▶ [Prompt]:
From the records below, copy each line that has the word "style" in it.

◆ ◆ ◆

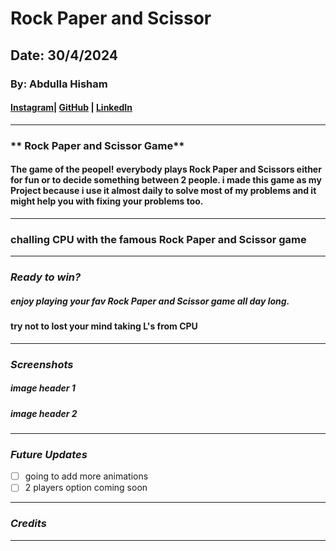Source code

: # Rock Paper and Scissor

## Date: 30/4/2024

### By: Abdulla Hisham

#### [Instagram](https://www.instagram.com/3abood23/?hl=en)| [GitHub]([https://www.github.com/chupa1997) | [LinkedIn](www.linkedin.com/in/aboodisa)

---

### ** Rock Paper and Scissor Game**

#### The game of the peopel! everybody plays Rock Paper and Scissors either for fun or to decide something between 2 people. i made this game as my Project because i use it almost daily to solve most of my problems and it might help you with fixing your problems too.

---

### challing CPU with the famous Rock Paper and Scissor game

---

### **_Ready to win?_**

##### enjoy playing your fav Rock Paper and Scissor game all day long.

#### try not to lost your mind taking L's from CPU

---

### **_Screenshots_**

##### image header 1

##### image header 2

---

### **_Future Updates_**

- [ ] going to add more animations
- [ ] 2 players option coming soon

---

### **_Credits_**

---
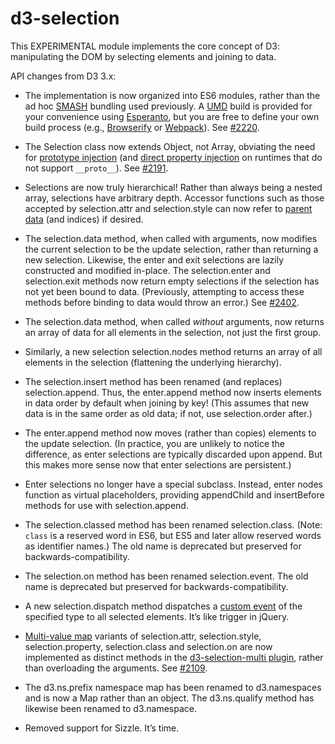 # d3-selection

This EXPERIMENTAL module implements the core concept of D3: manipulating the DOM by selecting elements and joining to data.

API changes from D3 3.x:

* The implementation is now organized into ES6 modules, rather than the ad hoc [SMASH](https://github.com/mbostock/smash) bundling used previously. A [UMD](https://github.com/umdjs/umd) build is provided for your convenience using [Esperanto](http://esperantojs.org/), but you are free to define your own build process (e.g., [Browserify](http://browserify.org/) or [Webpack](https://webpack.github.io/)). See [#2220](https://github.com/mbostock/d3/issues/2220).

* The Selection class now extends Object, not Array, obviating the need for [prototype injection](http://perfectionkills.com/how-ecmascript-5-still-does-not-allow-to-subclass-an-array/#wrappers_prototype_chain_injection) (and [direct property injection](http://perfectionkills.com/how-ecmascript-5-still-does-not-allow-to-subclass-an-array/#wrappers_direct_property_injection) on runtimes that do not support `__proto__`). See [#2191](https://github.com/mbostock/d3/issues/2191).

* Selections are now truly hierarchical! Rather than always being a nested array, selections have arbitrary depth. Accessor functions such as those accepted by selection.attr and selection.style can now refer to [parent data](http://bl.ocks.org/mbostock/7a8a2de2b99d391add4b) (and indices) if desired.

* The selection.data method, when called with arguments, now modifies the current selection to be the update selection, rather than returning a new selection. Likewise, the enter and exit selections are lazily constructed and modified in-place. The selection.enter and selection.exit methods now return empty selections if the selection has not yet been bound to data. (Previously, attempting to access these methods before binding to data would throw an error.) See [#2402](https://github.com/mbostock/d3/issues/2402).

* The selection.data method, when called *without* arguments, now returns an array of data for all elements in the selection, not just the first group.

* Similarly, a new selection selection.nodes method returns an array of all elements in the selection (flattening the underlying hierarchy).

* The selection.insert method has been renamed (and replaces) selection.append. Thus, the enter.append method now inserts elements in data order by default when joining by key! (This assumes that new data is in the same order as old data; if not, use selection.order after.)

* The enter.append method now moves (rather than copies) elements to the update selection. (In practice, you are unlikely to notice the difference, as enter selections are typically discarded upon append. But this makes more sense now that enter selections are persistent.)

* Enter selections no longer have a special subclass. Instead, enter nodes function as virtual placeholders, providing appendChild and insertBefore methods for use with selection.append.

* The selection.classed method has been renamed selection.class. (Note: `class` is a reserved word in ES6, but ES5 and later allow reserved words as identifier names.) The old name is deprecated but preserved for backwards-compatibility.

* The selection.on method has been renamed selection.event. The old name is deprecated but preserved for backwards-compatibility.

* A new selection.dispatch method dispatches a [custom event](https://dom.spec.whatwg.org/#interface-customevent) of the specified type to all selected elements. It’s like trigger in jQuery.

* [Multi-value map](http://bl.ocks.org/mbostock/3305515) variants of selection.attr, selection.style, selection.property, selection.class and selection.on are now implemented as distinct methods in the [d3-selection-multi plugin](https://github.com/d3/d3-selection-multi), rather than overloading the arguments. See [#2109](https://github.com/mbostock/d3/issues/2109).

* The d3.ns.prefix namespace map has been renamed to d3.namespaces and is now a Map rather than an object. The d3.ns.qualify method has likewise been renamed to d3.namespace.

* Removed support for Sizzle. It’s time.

◆ ◆ ◆

▶ [Answer section]:
* Selections are now truly hierarchical! Rather than always being a nested array, selections have arbitrary depth. Accessor functions such as those accepted by selection.attr and selection.style can now refer to [parent data](http://bl.ocks.org/mbostock/7a8a2de2b99d391add4b) (and indices) if desired.
* [Multi-value map](http://bl.ocks.org/mbostock/3305515) variants of selection.attr, selection.style, selection.property, selection.class and selection.on are now implemented as distinct methods in the [d3-selection-multi plugin](https://github.com/d3/d3-selection-multi), rather than overloading the arguments. See [#2109](https://github.com/mbostock/d3/issues/2109).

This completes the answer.